Goal of the exercise: For this exercise, repeat the listing below from its first line through the line containing "Undergraduate student in", exactly as written.

Supplied information:
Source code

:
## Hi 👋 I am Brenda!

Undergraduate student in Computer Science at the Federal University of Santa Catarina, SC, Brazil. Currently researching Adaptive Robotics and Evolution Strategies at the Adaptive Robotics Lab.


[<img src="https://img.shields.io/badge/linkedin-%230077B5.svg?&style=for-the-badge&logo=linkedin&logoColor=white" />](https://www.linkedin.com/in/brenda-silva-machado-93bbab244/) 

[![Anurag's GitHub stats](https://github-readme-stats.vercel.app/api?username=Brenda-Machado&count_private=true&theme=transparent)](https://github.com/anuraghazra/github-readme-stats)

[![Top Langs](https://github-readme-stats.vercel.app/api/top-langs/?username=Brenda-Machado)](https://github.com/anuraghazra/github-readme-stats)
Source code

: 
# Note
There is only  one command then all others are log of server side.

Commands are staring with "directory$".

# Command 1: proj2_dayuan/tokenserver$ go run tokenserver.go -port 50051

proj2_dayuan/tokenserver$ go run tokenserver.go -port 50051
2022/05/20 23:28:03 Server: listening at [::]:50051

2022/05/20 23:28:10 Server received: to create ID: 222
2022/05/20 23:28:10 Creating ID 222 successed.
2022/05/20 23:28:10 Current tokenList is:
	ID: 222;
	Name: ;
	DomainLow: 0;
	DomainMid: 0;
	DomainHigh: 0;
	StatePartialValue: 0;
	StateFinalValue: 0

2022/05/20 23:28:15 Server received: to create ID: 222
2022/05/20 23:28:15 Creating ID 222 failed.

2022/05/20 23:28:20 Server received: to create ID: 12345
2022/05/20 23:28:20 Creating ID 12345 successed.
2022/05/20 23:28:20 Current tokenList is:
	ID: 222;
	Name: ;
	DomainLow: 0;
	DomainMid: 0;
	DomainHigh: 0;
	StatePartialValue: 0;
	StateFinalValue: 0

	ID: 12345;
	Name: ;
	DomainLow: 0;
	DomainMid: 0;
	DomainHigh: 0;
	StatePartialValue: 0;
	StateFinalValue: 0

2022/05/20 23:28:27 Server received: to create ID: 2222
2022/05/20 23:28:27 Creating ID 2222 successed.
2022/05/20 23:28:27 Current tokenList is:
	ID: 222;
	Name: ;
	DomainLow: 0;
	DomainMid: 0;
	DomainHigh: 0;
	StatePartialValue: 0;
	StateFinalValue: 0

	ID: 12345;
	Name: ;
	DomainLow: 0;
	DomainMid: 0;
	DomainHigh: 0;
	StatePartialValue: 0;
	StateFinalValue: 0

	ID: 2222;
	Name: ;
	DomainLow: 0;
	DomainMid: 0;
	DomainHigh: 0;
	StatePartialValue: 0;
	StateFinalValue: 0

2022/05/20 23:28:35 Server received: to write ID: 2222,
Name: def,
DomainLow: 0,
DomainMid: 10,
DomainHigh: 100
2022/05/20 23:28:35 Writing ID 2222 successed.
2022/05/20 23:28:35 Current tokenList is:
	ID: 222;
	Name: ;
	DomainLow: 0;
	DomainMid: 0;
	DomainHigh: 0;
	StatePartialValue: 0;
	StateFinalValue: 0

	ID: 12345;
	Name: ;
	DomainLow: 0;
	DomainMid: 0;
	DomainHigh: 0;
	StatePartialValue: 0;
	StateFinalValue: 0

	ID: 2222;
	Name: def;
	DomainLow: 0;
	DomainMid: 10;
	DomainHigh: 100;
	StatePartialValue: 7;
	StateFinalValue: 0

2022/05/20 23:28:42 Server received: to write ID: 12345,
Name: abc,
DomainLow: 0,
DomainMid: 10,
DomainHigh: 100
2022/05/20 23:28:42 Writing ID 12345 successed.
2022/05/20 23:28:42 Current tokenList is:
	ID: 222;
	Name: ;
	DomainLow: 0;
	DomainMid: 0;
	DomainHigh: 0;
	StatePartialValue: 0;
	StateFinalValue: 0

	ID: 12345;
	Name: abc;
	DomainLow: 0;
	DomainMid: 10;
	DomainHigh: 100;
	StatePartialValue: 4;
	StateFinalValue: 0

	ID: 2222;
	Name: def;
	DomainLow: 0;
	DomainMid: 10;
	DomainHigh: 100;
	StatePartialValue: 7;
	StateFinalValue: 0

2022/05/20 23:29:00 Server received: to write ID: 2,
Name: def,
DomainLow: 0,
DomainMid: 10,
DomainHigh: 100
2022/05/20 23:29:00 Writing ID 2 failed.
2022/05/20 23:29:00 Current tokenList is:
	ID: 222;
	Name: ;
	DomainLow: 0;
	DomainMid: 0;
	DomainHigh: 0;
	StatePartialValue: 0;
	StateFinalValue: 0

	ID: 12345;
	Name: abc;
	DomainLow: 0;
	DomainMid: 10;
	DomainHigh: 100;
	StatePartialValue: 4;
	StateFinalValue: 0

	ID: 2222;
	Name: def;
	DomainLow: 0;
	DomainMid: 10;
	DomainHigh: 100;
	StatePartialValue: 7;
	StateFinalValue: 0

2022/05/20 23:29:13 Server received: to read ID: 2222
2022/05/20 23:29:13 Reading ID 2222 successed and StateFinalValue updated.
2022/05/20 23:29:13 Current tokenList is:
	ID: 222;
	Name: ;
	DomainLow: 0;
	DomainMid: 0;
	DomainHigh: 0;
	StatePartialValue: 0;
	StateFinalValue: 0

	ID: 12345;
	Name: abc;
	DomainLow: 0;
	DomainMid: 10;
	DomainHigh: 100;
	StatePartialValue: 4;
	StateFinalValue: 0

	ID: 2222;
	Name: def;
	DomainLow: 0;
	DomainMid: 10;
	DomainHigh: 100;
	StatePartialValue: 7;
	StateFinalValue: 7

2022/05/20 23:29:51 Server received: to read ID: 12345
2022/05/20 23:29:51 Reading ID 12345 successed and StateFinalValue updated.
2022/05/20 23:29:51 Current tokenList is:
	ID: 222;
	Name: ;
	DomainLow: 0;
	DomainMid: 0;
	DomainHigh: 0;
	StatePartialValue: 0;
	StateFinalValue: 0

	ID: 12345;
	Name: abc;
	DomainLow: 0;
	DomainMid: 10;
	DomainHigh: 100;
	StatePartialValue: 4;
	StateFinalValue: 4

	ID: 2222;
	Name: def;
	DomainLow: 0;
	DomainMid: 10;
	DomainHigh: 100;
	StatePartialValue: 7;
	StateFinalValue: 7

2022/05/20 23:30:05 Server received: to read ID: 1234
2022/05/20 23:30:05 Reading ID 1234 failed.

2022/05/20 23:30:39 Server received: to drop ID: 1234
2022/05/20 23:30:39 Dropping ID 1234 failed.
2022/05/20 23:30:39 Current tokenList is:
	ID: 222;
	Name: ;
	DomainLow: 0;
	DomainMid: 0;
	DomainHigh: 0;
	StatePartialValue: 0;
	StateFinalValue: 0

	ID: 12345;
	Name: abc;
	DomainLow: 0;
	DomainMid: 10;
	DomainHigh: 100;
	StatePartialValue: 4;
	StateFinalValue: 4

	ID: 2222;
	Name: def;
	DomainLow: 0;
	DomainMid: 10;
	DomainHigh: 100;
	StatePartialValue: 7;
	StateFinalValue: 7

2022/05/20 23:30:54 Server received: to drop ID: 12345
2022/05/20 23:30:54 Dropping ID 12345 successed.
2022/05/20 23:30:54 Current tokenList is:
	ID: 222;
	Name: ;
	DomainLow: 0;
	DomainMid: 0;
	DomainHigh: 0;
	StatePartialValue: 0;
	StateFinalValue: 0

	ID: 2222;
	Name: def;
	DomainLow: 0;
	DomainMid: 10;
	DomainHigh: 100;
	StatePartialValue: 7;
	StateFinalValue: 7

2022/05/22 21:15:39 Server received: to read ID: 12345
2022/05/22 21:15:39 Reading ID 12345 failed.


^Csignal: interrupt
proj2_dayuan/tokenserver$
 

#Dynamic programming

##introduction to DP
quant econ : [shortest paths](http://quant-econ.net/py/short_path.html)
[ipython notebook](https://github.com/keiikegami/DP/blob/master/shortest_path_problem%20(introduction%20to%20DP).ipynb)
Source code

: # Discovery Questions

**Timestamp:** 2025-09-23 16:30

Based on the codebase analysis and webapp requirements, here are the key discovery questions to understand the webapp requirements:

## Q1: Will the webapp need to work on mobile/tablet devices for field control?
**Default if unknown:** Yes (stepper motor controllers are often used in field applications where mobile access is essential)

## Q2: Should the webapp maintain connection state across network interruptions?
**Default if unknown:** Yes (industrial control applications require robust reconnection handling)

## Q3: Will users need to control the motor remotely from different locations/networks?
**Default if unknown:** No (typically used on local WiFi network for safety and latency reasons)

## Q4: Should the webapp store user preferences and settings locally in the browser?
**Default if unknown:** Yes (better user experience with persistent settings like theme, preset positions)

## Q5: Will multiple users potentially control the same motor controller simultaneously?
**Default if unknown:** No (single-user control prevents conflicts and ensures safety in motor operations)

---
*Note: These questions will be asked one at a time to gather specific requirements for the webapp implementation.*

Answer section:
Source code

:
## Hi 👋 I am Brenda!

Undergraduate student in Computer Science at the Federal University of Santa Catarina, SC, Brazil. Currently researching Adaptive Robotics and Evolution Strategies at the Adaptive Robotics Lab.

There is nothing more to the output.